WORK REQUEST:
Can you find the lines of the listing that include "pleasure" and copy every one?

DATA FOR THIS TASK:
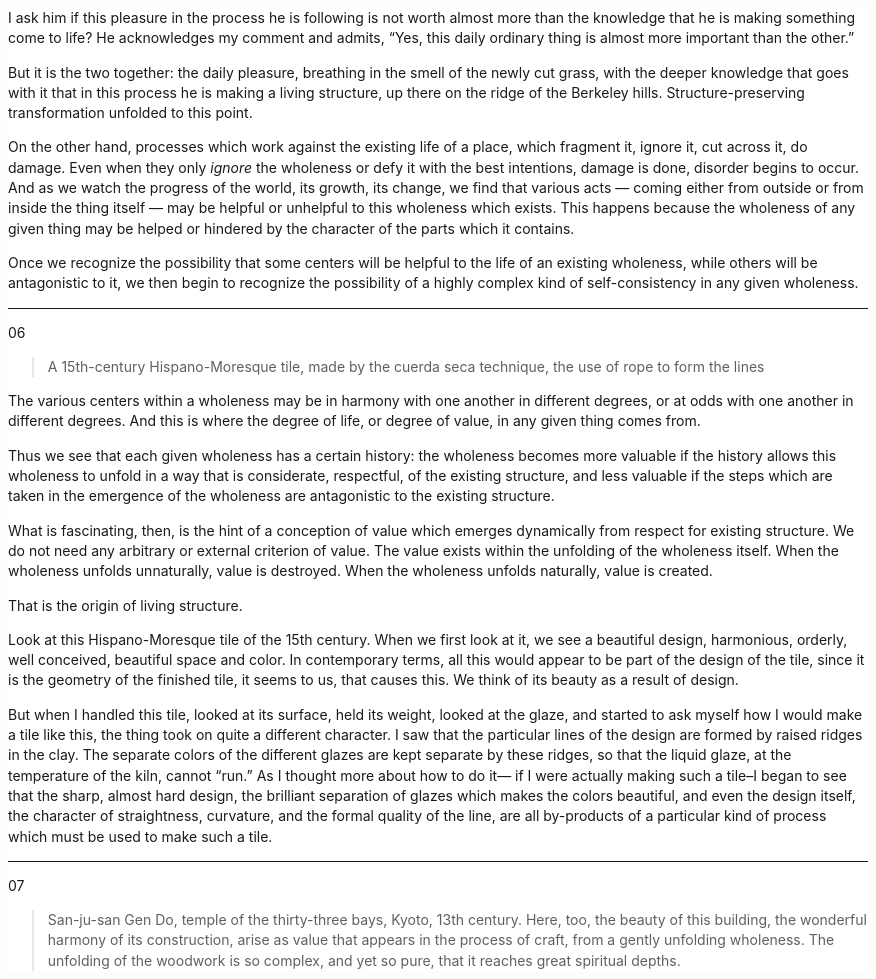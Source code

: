 I ask him if this pleasure in the process he is following is not worth almost more than the knowledge that he is making something come to life? He acknowledges my comment and admits, “Yes, this daily ordinary thing is almost more important than the other.”  

But it is the two together: the daily pleasure, breathing in the smell of the newly cut grass, with the deeper knowledge that goes with it that in this process he is making a living structure, up there on the ridge of the Berkeley hills. Structure-preserving transformation unfolded to this point.

On the other hand, processes which work against the existing life of a place, which fragment it, ignore it, cut across it, do damage. Even when they only _ignore_ the wholeness or defy it with the best intentions, damage is done, disorder begins to occur. And as we watch the progress of the world, its growth, its change, we find that various acts –– coming either from outside or from inside the thing itself — may be helpful or unhelpful to this wholeness which exists. This happens because the wholeness of any given thing may be helped or hindered by the character of the parts which it contains.

Once we recognize the possibility that some centers will be helpful to the life of an existing wholeness, while others will be antagonistic to it, we then begin to recognize the possibility of a highly complex kind of self-consistency in any given wholeness.
***
06  
>A 15th-century Hispano-Moresque tile, made by the cuerda seca technique, the use of rope to form the lines

The various centers within a wholeness may be in harmony with one another in different degrees, or at odds with one another in different degrees. And this is where the degree of life, or degree of value, in any given thing comes from.  

Thus we see that each given wholeness has a certain history: the wholeness becomes more valuable if the history allows this wholeness to unfold in a way that is considerate, respectful, of the existing structure, and less valuable if the steps which are taken in the emergence of the wholeness are antagonistic to the existing structure.  

What is fascinating, then, is the hint of a conception of value which emerges dynamically from respect for existing structure. We do not need any arbitrary or external criterion of value. The value exists within the unfolding of the wholeness itself. When the wholeness unfolds unnaturally, value is destroyed. When the wholeness unfolds naturally, value is created.

That is the origin of living structure.

Look at this Hispano-Moresque tile of the 15th century. When we first look at it, we see a beautiful design, harmonious, orderly, well conceived, beautiful space and color. In contemporary terms, all this would appear to be part of the design of the tile, since it is the geometry of the finished tile, it seems to us, that causes this. We think of its beauty as a result of design.

But when I handled this tile, looked at its surface, held its weight, looked at the glaze, and started to ask myself how I would make a tile like this, the thing took on quite a different character. I saw that the particular lines of the design are formed by raised ridges in the clay. The separate colors of the different glazes are kept separate by these ridges, so that the liquid glaze, at the temperature of the kiln, cannot “run.” As I thought more about how to do it— if I were actually making such a tile–I began to see that the sharp, almost hard design, the brilliant separation of glazes which makes the colors beautiful, and even the design itself, the character of straightness, curvature, and the formal quality of the line, are all by-products of a particular kind of process which must be used to make such a tile.
***
07  
>San-ju-san Gen Do, temple of the thirty-three bays, Kyoto, 13th century. Here, too, the beauty of this building, the wonderful harmony of its construction, arise as value that appears in the process of craft, from a gently unfolding wholeness. The unfolding of the woodwork is so complex, and yet so pure, that it reaches great spiritual depths.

RESULT:
: I ask him if this pleasure in the process he is following is not worth almost more than the knowledge that he is making something come to life? He acknowledges my comment and admits, “Yes, this daily ordinary thing is almost more important than the other.”  
But it is the two together: the daily pleasure, breathing in the smell of the newly cut grass, with the deeper knowledge that goes with it that in this process he is making a living structure, up there on the ridge of the Berkeley hills. Structure-preserving transformation unfolded to this point.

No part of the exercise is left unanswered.